● WHAT IS EXPECTED
In the entries below, find the lines with the word "stable" and copy them.

(Plain-text document sources)
Segment Open
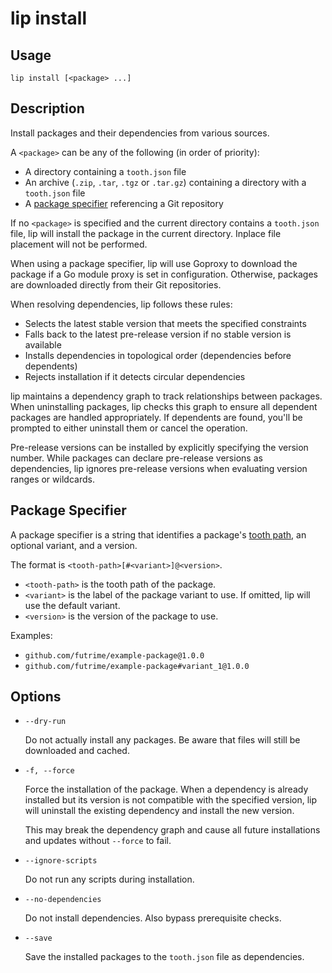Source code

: # lip install

## Usage

```shell
lip install [<package> ...]
```

## Description

Install packages and their dependencies from various sources.

A `<package>` can be any of the following (in order of priority):

- A directory containing a `tooth.json` file
- An archive (`.zip`, `.tar`, `.tgz` or `.tar.gz`) containing a directory with a `tooth.json` file
- A [package specifier](#package-specifier) referencing a Git repository

If no `<package>` is specified and the current directory contains a `tooth.json` file, lip will install the package in the current directory. Inplace file placement will not be performed.

When using a package specifier, lip will use Goproxy to download the package if a Go module proxy is set in configuration. Otherwise, packages are downloaded directly from their Git repositories.

When resolving dependencies, lip follows these rules:

- Selects the latest stable version that meets the specified constraints
- Falls back to the latest pre-release version if no stable version is available
- Installs dependencies in topological order (dependencies before dependents)
- Rejects installation if it detects circular dependencies

lip maintains a dependency graph to track relationships between packages. When uninstalling packages, lip checks this graph to ensure all dependent packages are handled appropriately. If dependents are found, you'll be prompted to either uninstall them or cancel the operation.

Pre-release versions can be installed by explicitly specifying the version number. While packages can declare pre-release versions as dependencies, lip ignores pre-release versions when evaluating version ranges or wildcards.

## Package Specifier

A package specifier is a string that identifies a package's [tooth path](../files/tooth-json.md#tooth-required), an optional variant, and a version.

The format is `<tooth-path>[#<variant>]@<version>`.

- `<tooth-path>` is the tooth path of the package.
- `<variant>` is the label of the package variant to use. If omitted, lip will use the default variant.
- `<version>` is the version of the package to use.

Examples:

- `github.com/futrime/example-package@1.0.0`
- `github.com/futrime/example-package#variant_1@1.0.0`

## Options

- `--dry-run`

  Do not actually install any packages. Be aware that files will still be downloaded and cached.

- `-f, --force`

  Force the installation of the package. When a dependency is already installed but its version is not compatible with the specified version, lip will uninstall the existing dependency and install the new version.

  This may break the dependency graph and cause all future installations and updates without `--force` to fail.

- `--ignore-scripts`

  Do not run any scripts during installation.

- `--no-dependencies`

  Do not install dependencies. Also bypass prerequisite checks.

- `--save`

  Save the installed packages to the `tooth.json` file as dependencies.
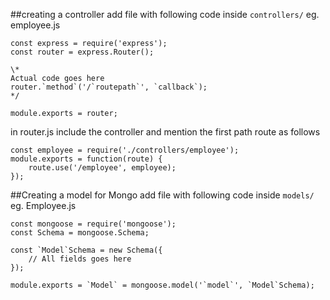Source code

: ##creating a controller
add file with following code inside `controllers/` eg. employee.js
```
const express = require('express');
const router = express.Router();

\*
Actual code goes here
router.`method`('/`routepath`', `callback`);
*/

module.exports = router;
```

in router.js include the controller and mention the first path route as follows
```
const employee = require('./controllers/employee');
module.exports = function(route) {
    route.use('/employee', employee);
});
```

##Creating a model for Mongo
add file with following code inside `models/` eg. Employee.js

```
const mongoose = require('mongoose');
const Schema = mongoose.Schema;

const `Model`Schema = new Schema({
    // All fields goes here
});

module.exports = `Model` = mongoose.model('`model`', `Model`Schema);
```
Segment Closed
● EXERCISE ANSWER
- Selects the latest stable version that meets the specified constraints
- Falls back to the latest pre-release version if no stable version is available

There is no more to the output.